Once the team input the data into the parametric model, the model utilized a series of rules, or parameters, that identified the best local connections for bus routes and iteratively evaluated and refined the results for increasingly suitable options to form a network. This process was informed by weights reflecting the MBTA’s key objectives, which enabled the model to filter and rank bus networks—all within the framework of resource constraints. These filters refined potential routes according myriad factors, such as trip distances and duration, connections to rapid transit, and the ability to connect residential and commercial areas. The agency’s goals of equity and access were prioritized throughout the analysis.
Ultimately, the model generated and then evaluated close to 14 million possible connections, filtering those to 92,000 possible routes and creating over 100,000 network combinations which the team scored and refined over the course of 12 weeks—an impossible timeframe and task by any other means.

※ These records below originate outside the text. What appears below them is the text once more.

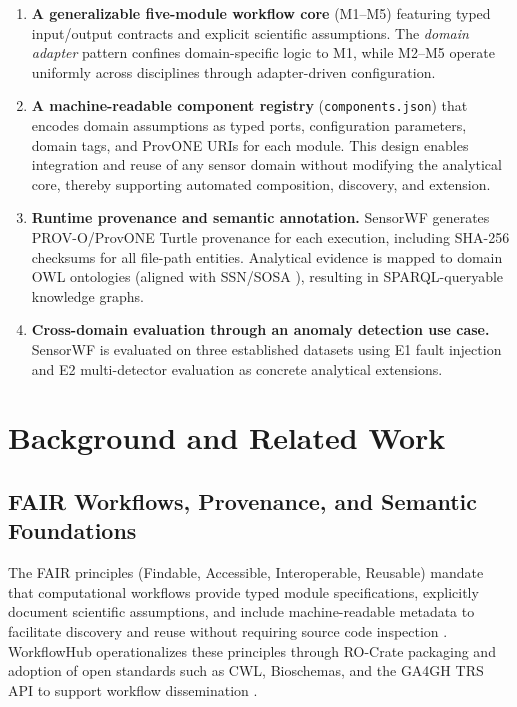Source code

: \documentclass[conference]{IEEEtran}
\begin{document}
\begin{enumerate}
  \item \textbf{A generalizable five-module workflow core} (M1--M5) featuring typed input/output contracts and explicit scientific assumptions. The \emph{domain adapter} pattern confines domain-specific logic to M1, while M2--M5 operate uniformly across disciplines through adapter-driven configuration.

  \item \textbf{A machine-readable component registry} (\texttt{components.json}) that encodes domain assumptions as typed ports, configuration parameters, domain tags, and ProvONE URIs for each module. This design enables integration and reuse of any sensor domain without modifying the analytical core, thereby supporting automated composition, discovery, and extension.

  \item \textbf{Runtime provenance and semantic annotation.} SensorWF generates PROV-O/ProvONE Turtle provenance for each execution, including SHA-256 checksums for all file-path entities. Analytical evidence is mapped to domain OWL ontologies (aligned with SSN/SOSA \cite{haller2019ssn,compton2012ssn}), resulting in SPARQL-queryable knowledge graphs.

  \item \textbf{Cross-domain evaluation through an anomaly detection use case.} SensorWF is evaluated on three established datasets using E1 fault injection and E2 multi-detector evaluation as concrete analytical extensions.
  \end{enumerate}



\section{Background and Related Work}
\label{sec:background}

\subsection{FAIR Workflows, Provenance, and Semantic Foundations}

The FAIR principles (Findable, Accessible, Interoperable, Reusable) mandate that computational workflows provide typed module specifications, explicitly document scientific assumptions, and include machine-readable metadata to facilitate discovery and reuse without requiring source code inspection \cite{wilkinson2016fair,garijo2022fair}. WorkflowHub operationalizes these principles through RO-Crate packaging and adoption of open standards such as CWL, Bioschemas, and the GA4GH TRS API to support workflow dissemination \cite{gustafsson2025workflowhub}.
\end{document}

A holistic, evolving network
As a holistic redesign, the proposed new bus map for Greater Boston will behave more coherently as a system. This enables the MBTA to do much more using a defined set of resources. The new plan provides improved clarity around trade-offs, allowing the agency to make more informed decisions. Significantly, it gives the MBTA the opportunity to more effectively use transit as a mechanism for foundational regional change and generate equitable economic development.
The MBTA also requested a replicable and adaptable process that they can continue to use in the future as conditions inevitably change over time. Arup will be handing off the process itself. This enables the MBTA to plug in new travel data or include new parameters to refine the network as a system in the near future, as opposed to making disconnected local fixes or waiting decades for another comprehensive redesign. The MBTA’s desire for a more regular understanding of conditions signals a significant shift in the planning process that parametric modelling enables. As a data-driven process, the approach allows an openness to and humility towards the unknowable future, and opens a pathway for planning to be more flexible and responsive to social, demographic and economic needs.